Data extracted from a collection
★ ★ ★

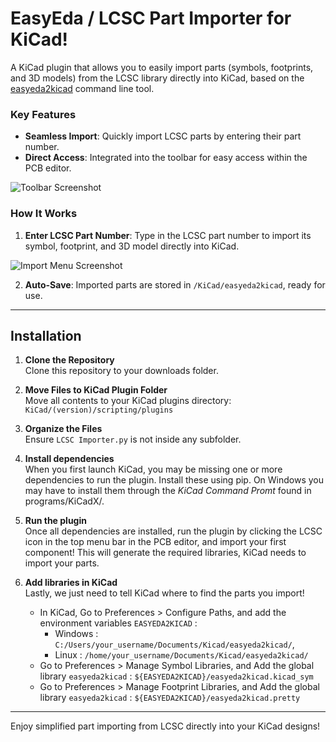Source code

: # EasyEda / LCSC Part Importer for KiCad!

A KiCad plugin that allows you to easily import parts (symbols, footprints, and 3D models) from the LCSC library directly into KiCad, based on the [easyeda2kicad](https://github.com/uPesy/easyeda2kicad.py) command line tool.

### Key Features
- **Seamless Import**: Quickly import LCSC parts by entering their part number.
- **Direct Access**: Integrated into the toolbar for easy access within the PCB editor.
  
![Toolbar Screenshot](https://github.com/user-attachments/assets/d925aedc-483a-429f-ae3e-cf4fea454317)

### How It Works
1. **Enter LCSC Part Number**: Type in the LCSC part number to import its symbol, footprint, and 3D model directly into KiCad.

![Import Menu Screenshot](https://github.com/user-attachments/assets/8438877e-8ba5-46f7-bc8d-0552915c4243)

2. **Auto-Save**: Imported parts are stored in `/KiCad/easyeda2kicad`, ready for use.

---

## Installation

1. **Clone the Repository**  
   Clone this repository to your downloads folder.

2. **Move Files to KiCad Plugin Folder**  
   Move all contents to your KiCad plugins directory:  
   `KiCad/(version)/scripting/plugins`

4. **Organize the Files**  
   Ensure `LCSC Importer.py` is not inside any subfolder.

5. **Install dependencies**  
   When you first launch KiCad, you may be missing one or more dependencies to run the plugin. Install these using pip.
   On Windows you may have to install them through the _KiCad Command Promt_ found in programs/KiCadX/.

6. **Run the plugin**  
   Once all dependencies are installed, run the plugin by clicking the LCSC icon in the top menu bar in the PCB editor, and import your first component!
   This will generate the required libraries, KiCad needs to import your parts.

8. **Add libraries in KiCad**  
   Lastly, we just need to tell KiCad where to find the parts you import!
    - In KiCad, Go to Preferences > Configure Paths, and add the environment variables `EASYEDA2KICAD` :
      - Windows : `C:/Users/your_username/Documents/Kicad/easyeda2kicad/`,
      - Linux : `/home/your_username/Documents/Kicad/easyeda2kicad/`
    - Go to Preferences > Manage Symbol Libraries, and Add the global library `easyeda2kicad` : `${EASYEDA2KICAD}/easyeda2kicad.kicad_sym`
    - Go to Preferences > Manage Footprint Libraries, and Add the global library `easyeda2kicad` : `${EASYEDA2KICAD}/easyeda2kicad.pretty`

---

Enjoy simplified part importing from LCSC directly into your KiCad designs!
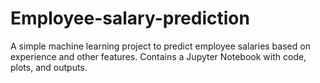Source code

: # Employee-salary-prediction
A simple machine learning project to predict employee salaries based on experience and other features. Contains a Jupyter Notebook with code, plots, and outputs.

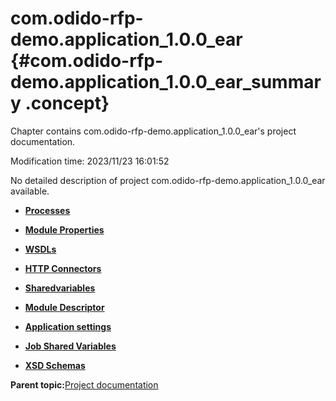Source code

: # com.odido-rfp-demo.application\_1.0.0\_ear {#com.odido-rfp-demo.application_1.0.0_ear_summary .concept}

Chapter contains com.odido-rfp-demo.application\_1.0.0\_ear's project documentation.

Modification time: 2023/11/23 16:01:52

No detailed description of project com.odido-rfp-demo.application\_1.0.0\_ear available.

-   **[Processes](../../projects/com.odido-rfp-demo.application_1.0.0_ear/common/process.md)**  

-   **[Module Properties](../../projects/com.odido-rfp-demo.application_1.0.0_ear/common/substvar.md)**  

-   **[WSDLs](../../projects/com.odido-rfp-demo.application_1.0.0_ear/common/wsdl.md)**  

-   **[HTTP Connectors](../../projects/com.odido-rfp-demo.application_1.0.0_ear/common/httpConnector.md)**  

-   **[Sharedvariables](../../projects/com.odido-rfp-demo.application_1.0.0_ear/common/sharedvariable.md)**  

-   **[Module Descriptor](../../projects/com.odido-rfp-demo.application_1.0.0_ear/common/moduleDescriptor.md)**  

-   **[Application settings](../../projects/com.odido-rfp-demo.application_1.0.0_ear/common/application.md)**  

-   **[Job Shared Variables](../../projects/com.odido-rfp-demo.application_1.0.0_ear/common/jobsharedvariable.md)**  

-   **[XSD Schemas](../../projects/com.odido-rfp-demo.application_1.0.0_ear/common/xsd.md)**  


**Parent topic:**[Project documentation](../../projects/projects.md)

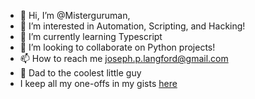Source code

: - 👋 Hi, I’m @Misterguruman,
- 👀 I’m interested in Automation, Scripting, and Hacking!
- 🌱 I’m currently learning Typescript
- 💞️ I’m looking to collaborate on Python projects!
- 📫 How to reach me joseph.p.langford@gmail.com
- 👶 Dad to the coolest little guy
- I keep all my one-offs in my gists [here](https://gist.github.com/Misterguruman)

<!---
Misterguruman/Misterguruman is a ✨ special ✨ repository because its `README.md` (this file) appears on your GitHub profile.
You can click the Preview link to take a look at your changes.
--->
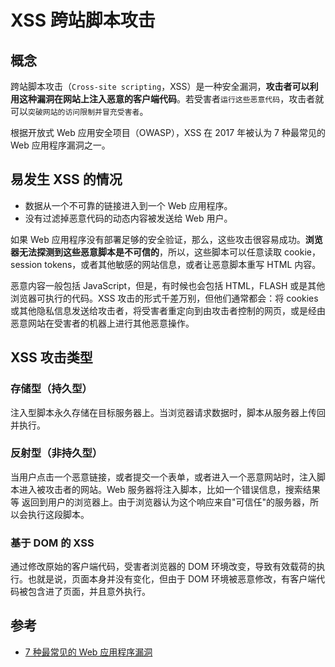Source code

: # XSS 跨站脚本攻击

## 概念

跨站脚本攻击（`Cross-site scripting`，XSS）是一种安全漏洞，**攻击者可以利用这种漏洞在网站上注入恶意的客户端代码**。若受害者`运行这些恶意代码`，攻击者就可以`突破网站的访问限制并冒充受害者`。

根据开放式 Web 应用安全项目（OWASP），XSS 在 2017 年被认为 7 种最常见的 Web 应用程序漏洞之一。

## 易发生 XSS 的情况

- 数据从一个不可靠的链接进入到一个 Web 应用程序。
- 没有过滤掉恶意代码的动态内容被发送给 Web 用户。

如果 Web 应用程序没有部署足够的安全验证，那么，这些攻击很容易成功。**浏览器无法探测到这些恶意脚本是不可信的**，所以，这些脚本可以任意读取 cookie，session tokens，或者其他敏感的网站信息，或者让恶意脚本重写 HTML 内容。

恶意内容一般包括 JavaScript，但是，有时候也会包括 HTML，FLASH 或是其他浏览器可执行的代码。XSS 攻击的形式千差万别，但他们通常都会：将 cookies 或其他隐私信息发送给攻击者，将受害者重定向到由攻击者控制的网页，或是经由恶意网站在受害者的机器上进行其他恶意操作。

## XSS 攻击类型

### 存储型（持久型）

注入型脚本永久存储在目标服务器上。当浏览器请求数据时，脚本从服务器上传回并执行。

### 反射型（非持久型）

当用户点击一个恶意链接，或者提交一个表单，或者进入一个恶意网站时，注入脚本进入被攻击者的网站。Web 服务器将注入脚本，比如一个错误信息，搜索结果等 返回到用户的浏览器上。由于浏览器认为这个响应来自"可信任"的服务器，所以会执行这段脚本。

### 基于 DOM 的 XSS

通过修改原始的客户端代码，受害者浏览器的 DOM 环境改变，导致有效载荷的执行。也就是说，页面本身并没有变化，但由于 DOM 环境被恶意修改，有客户端代码被包含进了页面，并且意外执行。

## 参考

- [7 种最常见的 Web 应用程序漏洞](<https://owasp.org/www-project-top-ten/2017/A7_2017-Cross-Site_Scripting_(XSS).html>)
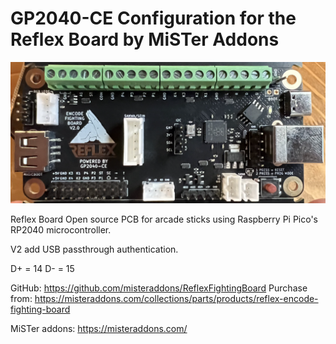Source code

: # GP2040-CE Configuration for the Reflex Board by MiSTer Addons


![Reflex Board](assets/ReflexBoard_V2.png)

Reflex Board
Open source PCB for arcade sticks using Raspberry Pi Pico's RP2040 microcontroller.

V2 add USB passthrough authentication.

D+ = 14
D- = 15

GitHub: https://github.com/misteraddons/ReflexFightingBoard
Purchase from: https://misteraddons.com/collections/parts/products/reflex-encode-fighting-board

MiSTer addons: https://misteraddons.com/


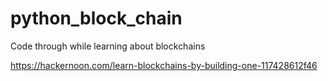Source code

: # python_block_chain
Code through while learning about blockchains

https://hackernoon.com/learn-blockchains-by-building-one-117428612f46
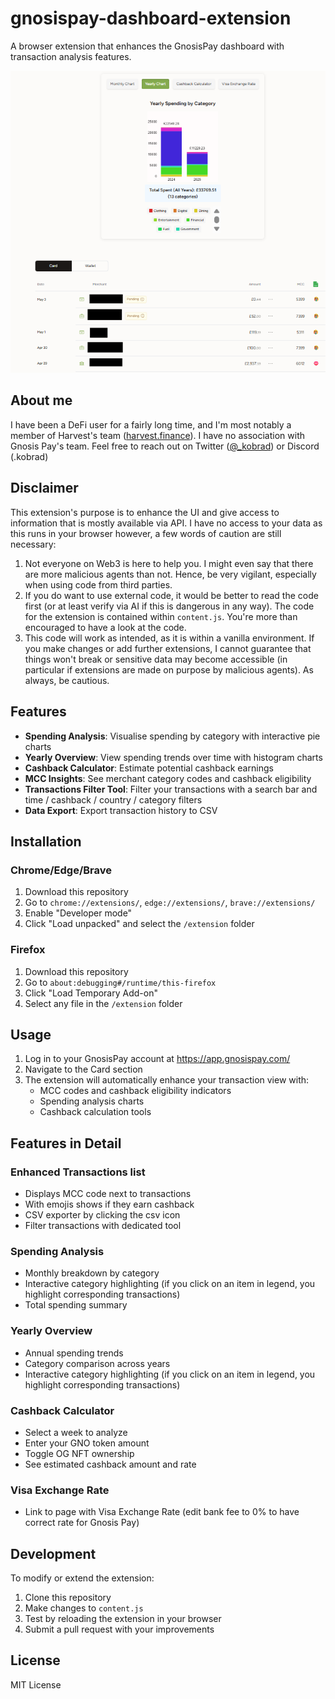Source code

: # gnosispay-dashboard-extension
A browser extension that enhances the GnosisPay dashboard with transaction analysis features.

![Extension Screenshot](extension.png)

## About me

I have been a DeFi user for a fairly long time, and I'm most notably a member of Harvest's team ([harvest.finance](https://www.harvest.finance/)). I have no association with Gnosis Pay's team. Feel free to reach out on Twitter ([@_kobrad](https://x.com/_kobrad)) or Discord (.kobrad)

## Disclaimer

This extension's purpose is to enhance the UI and give access to information that is mostly available via API.
I have no access to your data as this runs in your browser however, a few words of caution are still necessary:
1. Not everyone on Web3 is here to help you. I might even say that there are more malicious agents than not. Hence, be very vigilant, especially when using code from third parties.
2. If you do want to use external code, it would be better to read the code first (or at least verify via AI if this is dangerous in any way). The code for the extension is contained within `content.js`. You're more than encouraged to have a look at the code.
3. This code will work as intended, as it is within a vanilla environment. If you make changes or add further extensions, I cannot guarantee that things won't break or sensitive data may become accessible (in particular if extensions are made on purpose by malicious agents). As always, be cautious. 

## Features

- **Spending Analysis**: Visualise spending by category with interactive pie charts
- **Yearly Overview**: View spending trends over time with histogram charts
- **Cashback Calculator**: Estimate potential cashback earnings
- **MCC Insights**: See merchant category codes and cashback eligibility
- **Transactions Filter Tool**: Filter your transactions with a search bar and time / cashback / country / category filters
- **Data Export**: Export transaction history to CSV

## Installation

### Chrome/Edge/Brave

1. Download this repository
2. Go to `chrome://extensions/`, `edge://extensions/`, `brave://extensions/`
3. Enable "Developer mode"
4. Click "Load unpacked" and select the `/extension` folder

### Firefox

1. Download this repository
2. Go to `about:debugging#/runtime/this-firefox`
3. Click "Load Temporary Add-on"
4. Select any file in the `/extension` folder

## Usage

1. Log in to your GnosisPay account at https://app.gnosispay.com/
2. Navigate to the Card section
3. The extension will automatically enhance your transaction view with:
   - MCC codes and cashback eligibility indicators
   - Spending analysis charts
   - Cashback calculation tools

## Features in Detail

### Enhanced Transactions list
- Displays MCC code next to transactions
- With emojis shows if they earn cashback
- CSV exporter by clicking the csv icon
- Filter transactions with dedicated tool

### Spending Analysis
- Monthly breakdown by category
- Interactive category highlighting (if you click on an item in legend, you highlight corresponding transactions)
- Total spending summary

### Yearly Overview
- Annual spending trends
- Category comparison across years
- Interactive category highlighting (if you click on an item in legend, you highlight corresponding transactions)

### Cashback Calculator
- Select a week to analyze
- Enter your GNO token amount
- Toggle OG NFT ownership
- See estimated cashback amount and rate

### Visa Exchange Rate
- Link to page with Visa Exchange Rate (edit bank fee to 0% to have correct rate for Gnosis Pay)

## Development

To modify or extend the extension:

1. Clone this repository
2. Make changes to `content.js`
3. Test by reloading the extension in your browser
4. Submit a pull request with your improvements

## License

MIT License
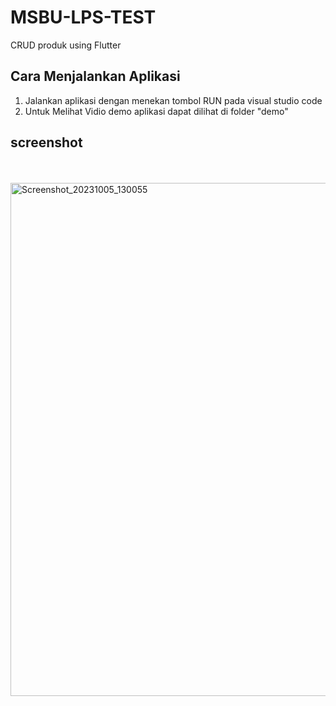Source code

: # MSBU-LPS-TEST
CRUD produk using Flutter

## Cara Menjalankan Aplikasi

1. Jalankan aplikasi dengan menekan tombol RUN pada visual studio code <br>
2. Untuk Melihat Vidio demo aplikasi dapat dilihat di folder "demo"

## screenshot
<br><br>
<img width="821" alt="Screenshot_20231005_130055" src="https://github.com/AditPutraDev/MSBU_TEST_LPS/assets/51684646/ff5b1dc5-36c9-4752-a232-994ff390bb41">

★ ★ ★

Above are the records; repeat exactly the lines from the one holding "inside any subfolder." down to the one holding "When you first", end lines included.

   Ensure `LCSC Importer.py` is not inside any subfolder.

5. **Install dependencies**  
   When you first launch KiCad, you may be missing one or more dependencies to run the plugin. Install these using pip.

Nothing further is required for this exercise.